(Instructions to follow) Which lines below include the string "very"? Please show each one.

(Data excerpts)
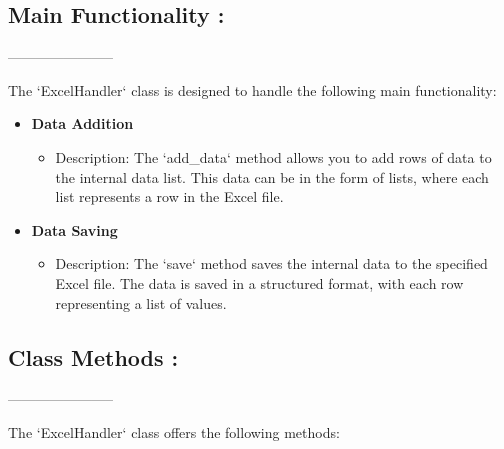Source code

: \documentclass{article}
\begin{document}
\subsection{Main Functionality :}
-----------------------

    The `ExcelHandler` class is designed to handle the following main functionality:

\begin{itemize}
    \item \textbf{Data Addition}
        \begin{itemize}
            \item Description: The `add\_data` method allows you to add rows of data to the internal data list. This data can be in the form of lists, where each list represents a row in the Excel file.
        \end{itemize}
    \item \textbf{Data Saving}
        \begin{itemize}
            \item Description: The `save` method saves the internal data to the specified Excel file. The data is saved in a structured format, with each row representing a list of values.
        \end{itemize}
\end{itemize}
\subsection{Class Methods :}
-----------------------

    The `ExcelHandler` class offers the following methods:
\end{document}
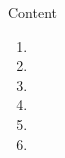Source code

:\begin{frame}{Content}
  \begin{enumerate}%
    \setlength\itemsep{1em}%
    \item<1-> \tci{} \tei{}
    \item<2-> \tcii{} \teii{}
    \item<3-> \tciii{} \teiii{}
    \item<4-> \tciv{} \teiv{}
    \item<5-> \tcv{} \tev{}
    \item<6-> \tcvi{} \tevi{}
  \end{enumerate}
\end{frame}

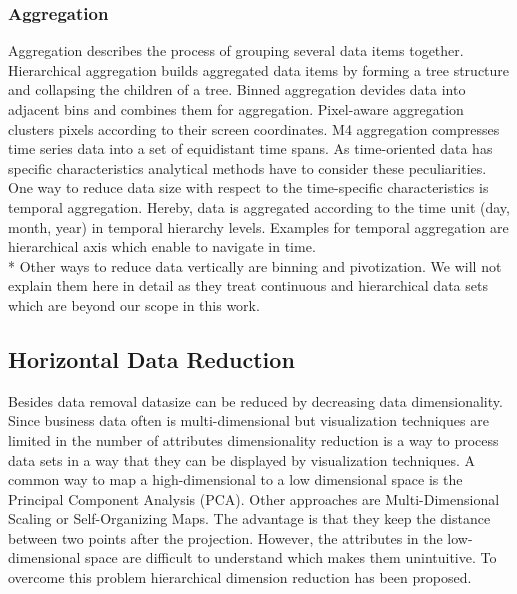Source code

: \subsubsection*{Aggregation}
Aggregation describes the process of grouping several data items together. Hierarchical aggregation builds aggregated data items by forming a tree structure and collapsing the children of a tree\cite{elmqvist2010hierarchical}. Binned aggregation devides data into adjacent bins and combines them for aggregation\cite{Liu2013}. Pixel-aware aggregation clusters pixels according to their screen coordinates\cite{li2016polyspector}. M4 aggregation compresses time series data into a set of equidistant time spans\cite{jugel2014m4}.
As time-oriented data has specific characteristics analytical methods have to consider these peculiarities. One way to reduce data size with respect to the time-specific characteristics is temporal aggregation. Hereby, data is aggregated according to the time unit (day, month, year) in temporal hierarchy levels. Examples for temporal aggregation are hierarchical axis \cite{Chung2014} which enable to navigate in time. 
\\*
Other ways to reduce data vertically are binning and pivotization. We will not explain them here in detail as they treat continuous and hierarchical data sets which are beyond our scope in this work. 

\subsection{Horizontal Data Reduction}
Besides data removal datasize can be reduced by decreasing data dimensionality. Since business data often is multi-dimensional but visualization techniques are limited in the number of attributes dimensionality reduction is a way to process data sets in a way that they can be displayed by visualization techniques. 
A common way to map a high-dimensional to a low dimensional space is the Principal Component Analysis (PCA)\cite{Aigner2008}. Other approaches are Multi-Dimensional Scaling or Self-Organizing Maps\cite{PiringerHarald2011}. The advantage is that they keep the distance between two points after the projection. However, the attributes in the low-dimensional space are difficult to understand which makes them unintuitive. To overcome this problem hierarchical dimension reduction has been proposed. 




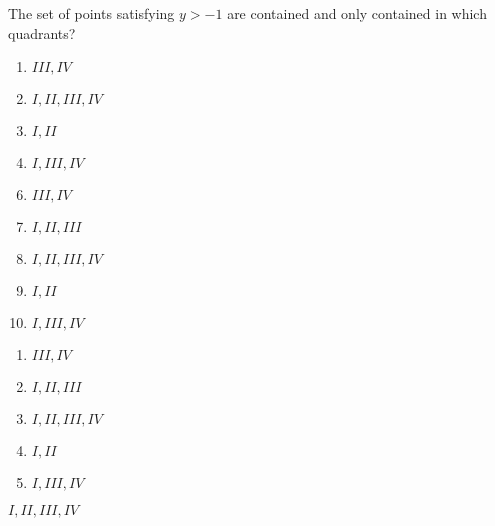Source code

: 

 The set of points satisfying $y>-1$ are contained and only contained in which quadrants?


\ifsat
	\begin{enumerate}[label=\Alph*)]
		\item   $III, IV$ 
		\item  $I, II, III, IV$ %
		\item  $I,II$
		\item  $I, III, IV$
	\end{enumerate}
\else
\fi

\ifacteven
	\begin{enumerate}[label=\textbf{\Alph*.},itemsep=\fill,align=left]
		\setcounter{enumii}{5}
		\item   $III, IV$ 
		\item  $I, II, III$
		\item  $I, II, III, IV$ %
		\addtocounter{enumii}{1}
		\item  $I,II$
		\item  $I, III, IV$
	\end{enumerate}
\else
\fi

\ifactodd
	\begin{enumerate}[label=\textbf{\Alph*.},itemsep=\fill,align=left]
		\item   $III, IV$ 
		\item  $I, II, III$
		\item  $I, II, III, IV$ %
		\item  $I,II$
		\item  $I, III, IV$
	\end{enumerate}
\else
\fi

\ifgridin
  $I, II, III, IV$ %
		
\else
\fi

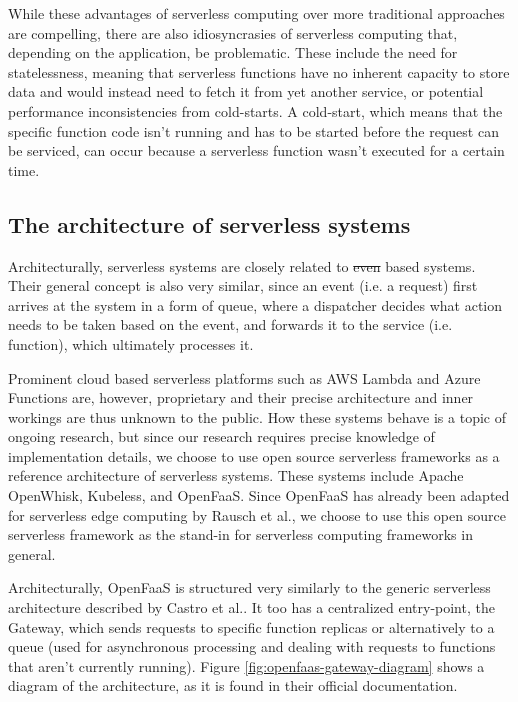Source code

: \documentclass[draft,final]{vutinfth} %
\providecommand{\DIFaddtex}[1]{{\protect\color{blue}\uwave{#1}}} %
\providecommand{\DIFdeltex}[1]{{\protect\color{red}\sout{#1}}}                      %
\providecommand{\DIFaddbegin}{} %
\providecommand{\DIFaddend}{} %
\providecommand{\DIFdelbegin}{} %
\providecommand{\DIFdelend}{} %
\providecommand{\DIFadd}[1]{\texorpdfstring{\DIFaddtex{#1}}{#1}} %
\providecommand{\DIFdel}[1]{\texorpdfstring{\DIFdeltex{#1}}{}} %
\begin{document}
While these advantages of serverless computing over more traditional approaches are compelling, there are also idiosyncrasies of serverless computing that, depending on the application, be problematic.
These include the need for statelessness, meaning that serverless functions have no inherent capacity to store data and would instead need to fetch it from yet another service\cite{khandelwalTaureauDeconstructingServerless2020}, or potential performance inconsistencies from cold-starts.
A cold-start, which means that the specific function code isn't running and has to be started before the request can be serviced, can occur because a serverless function wasn't executed for a certain time\cite{wangPeekingCurtainsServerless2018}.

\subsection{The architecture of serverless systems}
Architecturally, serverless systems are closely related to \DIFdelbegin \DIFdel{even }\DIFdelend \DIFaddbegin \DIFadd{event }\DIFaddend based systems.
Their general concept is also very similar, since an event (i.e. a request) first arrives at the system in a form of queue, where a dispatcher \DIFaddbegin \DIFadd{or load balancer }\DIFaddend decides what action needs to be taken based on the event, and forwards it to the service (i.e. function), which ultimately processes it\cite{castroServerDeadLong2019}.

Prominent cloud based serverless platforms such as AWS Lambda\cite{aws-lambda} and Azure Functions\cite{azure-functions} are, however, proprietary and their precise architecture and inner workings are thus unknown to the public.
How these systems behave is a topic of ongoing research\cite{wangPeekingCurtainsServerless2018}, but since our research requires precise knowledge of implementation details, we choose to use open source serverless frameworks as a reference architecture of serverless systems.
These systems include Apache OpenWhisk\cite{openwhisk}, Kubeless\cite{kubeless}, and OpenFaaS\cite{openfaas}.
Since OpenFaaS has already been adapted for serverless edge computing by Rausch et al.\cite{rauschServerlessPlatformEdge}, we choose to use this open source serverless framework as the stand-in for serverless computing frameworks in general.

Architecturally, OpenFaaS is structured very similarly to the generic serverless architecture described by Castro et al.\cite{castroServerDeadLong2019}.
It too has a centralized entry-point, the Gateway, which sends requests to specific function replicas or alternatively to a queue (used for asynchronous processing and dealing with requests to functions that aren't currently running).
Figure \ref{fig:openfaas-gateway-diagram} shows a diagram of the architecture, as it is found in their official documentation\cite{openfaas-gateway}.
\end{document}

(Task output)
Their general concept is also very similar, since an event (i.e. a request) first arrives at the system in a form of queue, where a dispatcher \DIFaddbegin \DIFadd{or load balancer }\DIFaddend decides what action needs to be taken based on the event, and forwards it to the service (i.e. function), which ultimately processes it\cite{castroServerDeadLong2019}.
Architecturally, OpenFaaS is structured very similarly to the generic serverless architecture described by Castro et al.\cite{castroServerDeadLong2019}.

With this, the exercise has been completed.